Chroniqueur à La Presse, auteur d’essais, Louis-Bernard Robitaille publie un troisième roman, au style élégant et désinvolte. Écrit en phases successives, Le zoo de Berlin fut d’abord une suite de tableaux. « Quand je l’ai commencé, il y déjà quatre ans, j’ai fait la première couche. Et puis j’ai recommencé à Noël. Ça venait par gros blocs, qui étaient de gros pavés. Finalement, après, pour que tout ça soit lisible, il a fallu entrelacer le tout », m’explique-t-il au cours d’une entrevue radiophonique réalisée le 18 février 2000. Difficile de résumer en quelques mots cette histoire qui mêle suspens policier, scandale politico-financier et les états d’âme d’un banquier qui se retrouve à Berlin après une cuite : Patrick J. Delarue quitte Paris en décembre 1994 et s’éveille ivre mort dans une chambre d’hôtel qui surplombe le zoo de Berlin. « J’ai voulu raconter le passage à vide, un moment de crise d’un homme de 48 ans qui, après une plongée dans l’alcool, se retrouve, sans le savoir, à Berlin. Progressivement diverses choses expliquent le passage à vide de cet état de crise dans lequel il se trouve. »
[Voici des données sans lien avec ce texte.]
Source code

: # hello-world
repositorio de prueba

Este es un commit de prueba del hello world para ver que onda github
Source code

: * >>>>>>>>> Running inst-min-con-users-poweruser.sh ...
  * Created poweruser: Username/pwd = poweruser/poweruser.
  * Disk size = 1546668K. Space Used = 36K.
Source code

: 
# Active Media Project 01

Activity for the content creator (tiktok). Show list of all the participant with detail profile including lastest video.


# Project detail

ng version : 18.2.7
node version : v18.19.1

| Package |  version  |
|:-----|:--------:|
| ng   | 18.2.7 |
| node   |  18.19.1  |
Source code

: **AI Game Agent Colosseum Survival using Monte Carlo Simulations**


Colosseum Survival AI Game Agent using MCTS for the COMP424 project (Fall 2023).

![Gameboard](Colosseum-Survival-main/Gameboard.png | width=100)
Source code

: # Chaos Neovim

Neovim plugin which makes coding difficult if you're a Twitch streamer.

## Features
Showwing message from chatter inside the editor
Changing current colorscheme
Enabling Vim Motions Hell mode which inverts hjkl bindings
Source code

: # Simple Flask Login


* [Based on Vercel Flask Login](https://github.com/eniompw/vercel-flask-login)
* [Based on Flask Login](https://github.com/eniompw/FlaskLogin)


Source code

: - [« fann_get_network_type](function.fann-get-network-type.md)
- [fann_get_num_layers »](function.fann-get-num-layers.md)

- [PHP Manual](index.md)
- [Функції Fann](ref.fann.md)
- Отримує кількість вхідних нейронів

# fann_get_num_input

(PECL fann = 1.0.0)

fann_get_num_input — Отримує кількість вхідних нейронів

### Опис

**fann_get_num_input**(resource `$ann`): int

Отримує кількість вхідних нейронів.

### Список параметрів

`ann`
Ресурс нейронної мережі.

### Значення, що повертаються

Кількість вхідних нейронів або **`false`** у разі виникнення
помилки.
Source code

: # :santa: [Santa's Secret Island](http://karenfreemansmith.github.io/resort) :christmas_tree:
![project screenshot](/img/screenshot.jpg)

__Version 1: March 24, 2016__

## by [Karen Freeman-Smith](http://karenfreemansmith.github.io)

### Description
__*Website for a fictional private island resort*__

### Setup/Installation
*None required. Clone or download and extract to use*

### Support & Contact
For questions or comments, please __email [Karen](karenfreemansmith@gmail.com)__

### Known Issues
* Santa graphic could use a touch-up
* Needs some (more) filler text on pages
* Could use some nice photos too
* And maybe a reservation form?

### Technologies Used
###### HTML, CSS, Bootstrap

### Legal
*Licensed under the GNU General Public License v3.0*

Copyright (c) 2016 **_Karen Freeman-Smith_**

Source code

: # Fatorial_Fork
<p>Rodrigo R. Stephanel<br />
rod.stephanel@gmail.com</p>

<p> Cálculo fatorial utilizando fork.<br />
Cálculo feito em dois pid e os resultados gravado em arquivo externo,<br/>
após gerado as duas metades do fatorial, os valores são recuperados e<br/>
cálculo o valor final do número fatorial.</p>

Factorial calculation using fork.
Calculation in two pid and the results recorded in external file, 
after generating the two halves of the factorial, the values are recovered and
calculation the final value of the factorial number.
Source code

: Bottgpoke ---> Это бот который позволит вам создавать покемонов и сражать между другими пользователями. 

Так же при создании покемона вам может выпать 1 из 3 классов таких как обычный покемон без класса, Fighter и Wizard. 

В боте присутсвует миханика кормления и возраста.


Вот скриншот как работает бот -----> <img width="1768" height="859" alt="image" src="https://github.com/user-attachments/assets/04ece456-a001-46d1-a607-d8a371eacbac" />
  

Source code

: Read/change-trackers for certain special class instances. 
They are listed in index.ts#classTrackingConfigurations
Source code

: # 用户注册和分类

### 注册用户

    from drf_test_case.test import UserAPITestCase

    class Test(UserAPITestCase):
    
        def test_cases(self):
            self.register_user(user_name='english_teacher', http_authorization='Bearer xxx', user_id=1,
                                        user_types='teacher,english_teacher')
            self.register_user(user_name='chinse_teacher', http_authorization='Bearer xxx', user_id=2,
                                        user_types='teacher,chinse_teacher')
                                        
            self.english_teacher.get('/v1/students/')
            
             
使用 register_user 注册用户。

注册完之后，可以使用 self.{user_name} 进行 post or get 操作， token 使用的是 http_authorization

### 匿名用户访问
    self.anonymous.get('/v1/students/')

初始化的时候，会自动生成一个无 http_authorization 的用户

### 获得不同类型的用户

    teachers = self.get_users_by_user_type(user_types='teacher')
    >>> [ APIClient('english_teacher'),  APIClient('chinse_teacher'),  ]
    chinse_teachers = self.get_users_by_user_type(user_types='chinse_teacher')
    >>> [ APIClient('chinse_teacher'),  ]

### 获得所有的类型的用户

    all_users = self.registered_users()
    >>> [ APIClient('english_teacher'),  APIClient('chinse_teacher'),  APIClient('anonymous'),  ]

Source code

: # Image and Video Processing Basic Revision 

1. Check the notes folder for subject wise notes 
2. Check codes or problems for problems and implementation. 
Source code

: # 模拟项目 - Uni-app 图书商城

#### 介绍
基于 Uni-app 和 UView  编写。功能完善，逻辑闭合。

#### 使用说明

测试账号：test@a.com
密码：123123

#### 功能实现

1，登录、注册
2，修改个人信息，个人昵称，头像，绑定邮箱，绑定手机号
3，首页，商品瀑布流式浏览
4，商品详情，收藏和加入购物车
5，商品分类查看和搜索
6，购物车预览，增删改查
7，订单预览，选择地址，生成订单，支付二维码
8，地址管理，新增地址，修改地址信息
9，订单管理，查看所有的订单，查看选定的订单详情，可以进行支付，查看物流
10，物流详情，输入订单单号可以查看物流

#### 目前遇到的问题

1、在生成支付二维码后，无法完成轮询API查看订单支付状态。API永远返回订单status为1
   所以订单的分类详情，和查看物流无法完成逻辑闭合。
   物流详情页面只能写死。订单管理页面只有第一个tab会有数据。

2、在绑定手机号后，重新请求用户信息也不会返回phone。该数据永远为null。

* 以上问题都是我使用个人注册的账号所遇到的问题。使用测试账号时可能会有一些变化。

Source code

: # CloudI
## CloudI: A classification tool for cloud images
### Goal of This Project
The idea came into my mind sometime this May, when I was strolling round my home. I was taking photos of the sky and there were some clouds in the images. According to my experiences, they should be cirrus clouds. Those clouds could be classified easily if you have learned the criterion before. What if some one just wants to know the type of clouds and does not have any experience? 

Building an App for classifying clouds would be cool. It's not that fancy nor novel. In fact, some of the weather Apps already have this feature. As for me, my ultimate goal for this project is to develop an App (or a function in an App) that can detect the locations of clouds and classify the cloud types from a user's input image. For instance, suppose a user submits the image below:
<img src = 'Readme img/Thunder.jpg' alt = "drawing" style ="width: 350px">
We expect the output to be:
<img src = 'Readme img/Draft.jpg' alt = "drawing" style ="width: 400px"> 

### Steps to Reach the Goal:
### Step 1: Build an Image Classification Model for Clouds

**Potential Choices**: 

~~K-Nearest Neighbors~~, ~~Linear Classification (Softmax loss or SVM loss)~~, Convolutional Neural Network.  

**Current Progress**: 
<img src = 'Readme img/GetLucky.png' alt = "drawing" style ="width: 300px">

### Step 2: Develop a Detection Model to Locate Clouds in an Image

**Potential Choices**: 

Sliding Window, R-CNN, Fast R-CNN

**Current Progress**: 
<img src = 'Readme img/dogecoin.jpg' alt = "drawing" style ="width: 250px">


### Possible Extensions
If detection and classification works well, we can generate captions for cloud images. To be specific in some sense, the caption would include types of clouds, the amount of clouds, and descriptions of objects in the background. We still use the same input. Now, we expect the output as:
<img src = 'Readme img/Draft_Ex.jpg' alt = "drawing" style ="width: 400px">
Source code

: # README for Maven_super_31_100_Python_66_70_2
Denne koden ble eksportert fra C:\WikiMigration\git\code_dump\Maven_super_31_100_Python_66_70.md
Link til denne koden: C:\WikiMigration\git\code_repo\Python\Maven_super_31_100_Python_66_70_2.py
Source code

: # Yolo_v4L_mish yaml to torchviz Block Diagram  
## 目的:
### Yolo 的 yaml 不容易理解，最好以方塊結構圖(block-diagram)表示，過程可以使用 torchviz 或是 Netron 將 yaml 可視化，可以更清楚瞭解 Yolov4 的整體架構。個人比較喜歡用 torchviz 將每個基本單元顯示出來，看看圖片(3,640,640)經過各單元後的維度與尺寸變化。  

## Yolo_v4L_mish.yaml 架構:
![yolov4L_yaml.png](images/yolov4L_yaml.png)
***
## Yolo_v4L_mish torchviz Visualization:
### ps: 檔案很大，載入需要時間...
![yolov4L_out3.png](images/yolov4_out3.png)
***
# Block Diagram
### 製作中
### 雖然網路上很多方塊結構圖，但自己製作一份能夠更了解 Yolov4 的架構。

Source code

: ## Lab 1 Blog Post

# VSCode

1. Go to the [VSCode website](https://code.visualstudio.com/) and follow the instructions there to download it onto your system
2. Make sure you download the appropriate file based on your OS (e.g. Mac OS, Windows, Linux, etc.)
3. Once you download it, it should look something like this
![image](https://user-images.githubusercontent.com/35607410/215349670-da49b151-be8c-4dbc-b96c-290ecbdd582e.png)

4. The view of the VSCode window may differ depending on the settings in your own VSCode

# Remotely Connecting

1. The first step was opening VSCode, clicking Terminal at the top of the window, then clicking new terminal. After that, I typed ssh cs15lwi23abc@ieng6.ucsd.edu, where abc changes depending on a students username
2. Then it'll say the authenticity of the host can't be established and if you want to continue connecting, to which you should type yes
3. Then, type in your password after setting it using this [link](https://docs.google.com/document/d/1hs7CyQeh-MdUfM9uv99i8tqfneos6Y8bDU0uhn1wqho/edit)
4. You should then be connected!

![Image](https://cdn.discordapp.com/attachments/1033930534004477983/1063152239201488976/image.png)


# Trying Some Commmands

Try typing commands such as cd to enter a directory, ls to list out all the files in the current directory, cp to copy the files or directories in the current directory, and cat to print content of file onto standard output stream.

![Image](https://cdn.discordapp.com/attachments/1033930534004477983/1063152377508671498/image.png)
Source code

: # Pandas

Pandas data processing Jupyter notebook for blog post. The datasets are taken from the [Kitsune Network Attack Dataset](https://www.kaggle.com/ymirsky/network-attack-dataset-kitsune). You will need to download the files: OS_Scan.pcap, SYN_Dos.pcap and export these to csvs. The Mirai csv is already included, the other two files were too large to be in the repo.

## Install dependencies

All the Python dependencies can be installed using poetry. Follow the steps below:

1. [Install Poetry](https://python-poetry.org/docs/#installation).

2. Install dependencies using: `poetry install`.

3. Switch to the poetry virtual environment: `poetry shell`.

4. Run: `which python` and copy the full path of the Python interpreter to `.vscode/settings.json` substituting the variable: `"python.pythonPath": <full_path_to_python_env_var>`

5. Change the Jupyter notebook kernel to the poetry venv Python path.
Alors qu’il fuit un policier à ses trousses pour une affaire louche à laquelle il serait mêlé, un banquier de la Western International Banking Corporation apprend, par un courrier en provenance de Montréal, la mort de sa sœur qu’il n’a pas revue depuis une dizaine d’années. Aussitôt vient le hanter le souvenir de son père, un homme brutal qui frayait avec les petits mafiosi du quartier Hochelaga de Montréal. Delarue, qui porte le nom de sa mère depuis que Jimmy O’Flaherty a été condamné à la prison dans les années 1960, ne peut donc pas échapper à son passé. Homme blessé, il ressemble à Berlin, une ville déchirée. Berlin, l’ancienne capitale cosmopolite que les nazis, puis les communistes ont tenté de détruire sans y parvenir. « Pour ce genre de plongée, Delarue recherche une grande ville un peu inconnue et mystérieuse. Berlin est une ville complètement folle, détraquée à cause de son histoire. Malheureusement, des villes comme Rome ou Venise n’ont plus aucun mystère, ce sont des musées. Tandis que Berlin, c’est un gros bordel, quoi ! »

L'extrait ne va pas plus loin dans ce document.